3) The Silk Road admin they locked up a few years ago.
Offering a release from prison (and maybe even a new identity) in return for surrendering this wallet might be enough for any of them.
Friday 6th November 2020 09:47 GMT Anonymous Coward
Re: But who is Individual X?
My guess none of the above, wouldnt 1 + 2 be covered by double jeopardy and if they missed that first time round would open doors for appeals for a botched investigation, but more likely some skiddy grassed up by Ulbricht, probably for some appeal or leniency on his own plight, "it just grew out of control, but what if i help you get a really nice slush fund together, cus you see theres this guy, little bobby tables who stole some coins this one time...."
Feds probably contacted X and explained surrender them and you get off (as you have only acted as a bank account with an impressive interest rate, the "theft" is a non starter as its like calling cops on your stash getting stolen, and your an otherwise law abiding citizen, wouldnt it be a shame if everyone knew you were involved with SR, thats your presumably IT carrier down the shitter), otherwise profits of crime, will say your a co-conspirator and we will throw the book at you (even if they didnt spend their gains), would assume that would be under organised crime laws as well...
Friday 6th November 2020 09:12 GMT mark l 2
"..totaling 173,991 BTC, which was worth about $33.6m at the time or about $2.6bn at the current exchange rate."
The face that since 2013 the value has rocketed over 70 times of what it was in 2013 that is an indication that the bitcoin bubble is just waiting to burst. Who is actually going to spend bitcoins on buying goods or services when you can just keep holding onto them if their value keeps increasing every year?
Friday 6th November 2020 11:17 GMT Version 1.0
Friday 6th November 2020 17:49 GMT Dr Dan Holdsworth
I would suppose that the US government takes the same view of the profits from illegal enterprises that our very own cuddly HMRC does, namely that any business, regardless of legality, absolutely MUST pay tax on all profits. Many's the pimp, madame or supplier of illegal pharmaceuticals who has fallen afoul of the government assessing them for unpaid taxes and then claiming these taxes out of their assets.
Friday 6th November 2020 23:58 GMT Anonymous Coward
So unlike Poland then
It might have changed now but a few years ago prostitutes were not taxed on their income, as that would have constituted pimping, which is/was illegal in Poland.
But, last I heard, you had to be prepared to present a list of clients if the tax office demanded it. This wasn't done as a veiled attempt at obstructing bona fide sex workers, but to deal with the large number of independent professionals (architects, lawyers, etc.) who rather improbably claimed to be part-time prostitutes.
Saturday 7th November 2020 06:32 GMT Chairman of the Bored
A new golf cart?
I don't know how much those cost but a billion may not get as much for the president these days as one may hope...
Apparently getting a tug n blow from Stormy Daniels cost $420k, including overhead for lawyers.

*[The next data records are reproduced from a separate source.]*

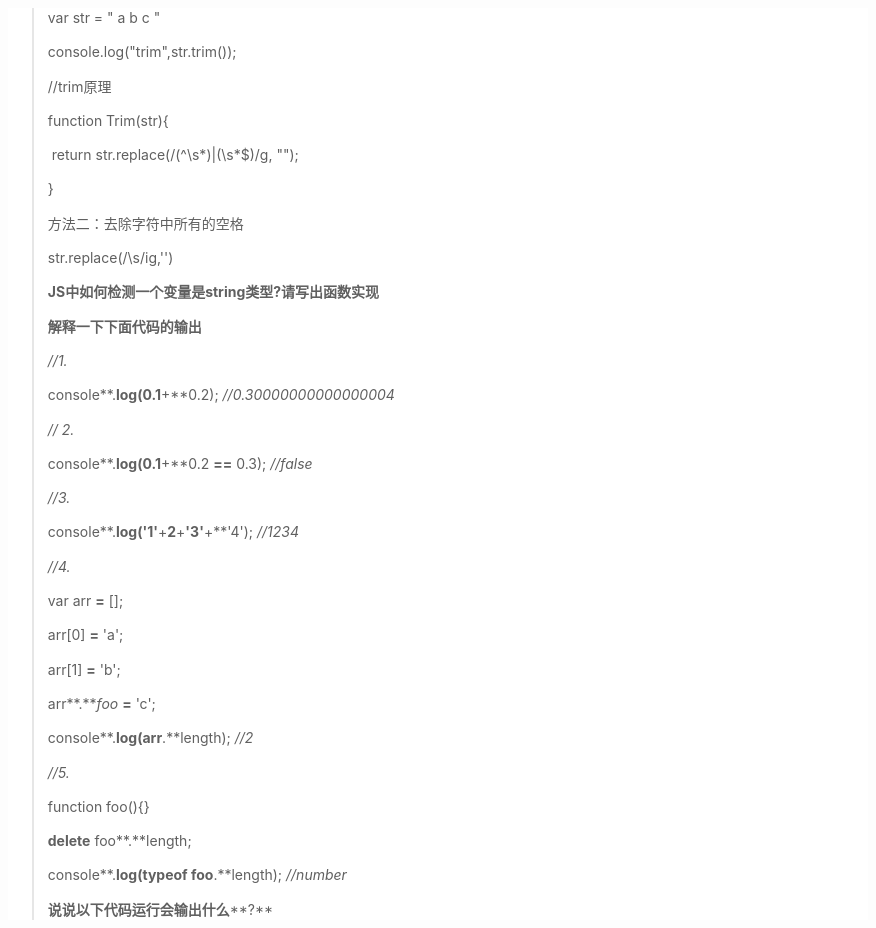 > var str = " a b c "
>
> console.log("trim",str.trim());
>
> //trim原理
>
> function Trim(str){
>
> ​    return str.replace(/(^\s*)|(\s*$)/g, "");
>
> }
>
> 方法二：去除字符中所有的空格
>
> str.replace(/\s/ig,'')
>
> **JS中如何检测一个变量是string类型?请写出函数实现**
>
> 
>
> **解释一下下面代码的输出**
>
> *//1.*
>
> console**.**log(0.1**+**0.2); *//0.30000000000000004*
>
> 
>
> *// 2.*
>
> console**.**log(0.1**+**0.2 **==** 0.3); *//false*
>
> *//3.*
>
> console**.**log('1'**+**2**+**'3'**+**'4'); *//1234*
>
> *//4.*
>
> var arr **=** [];
>
> arr[0] **=** 'a';
>
> arr[1] **=** 'b';
>
> arr**.***foo* **=** 'c';
>
> console**.**log(arr**.**length); *//2*
>
> *//5.*
>
> function foo(){}
>
> **delete** foo**.**length;
>
> console**.**log(**typeof** foo**.**length); *//number*
>
> **说说以下代码运行会输出什么****?**
>
> <script>
>
> function Foo(){
>
> getName **=** function(){alert(1)};
>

Of that I think something like $130k went to Stormy.
So $1e9 only buys you about 2381 blowjobs. That's only about 6 1/2 year supply.
Dollars just aren't worth what they used to be.
Monday 9th November 2020 04:35 GMT -tim
Proceeds of crime?
These coins are forever contaminated by proceeds of crime laws. Accepting or spending it is likely a crime and sending it over telecommunications infrastructure is "wire fraud" in the USA. Even if the US Feds launder it, it may not be clean at the state level not to mention the international implications.
So what happens to contaminated bit coins? They can't be removed and it may be illegal to use them or any of their digital descendants forever.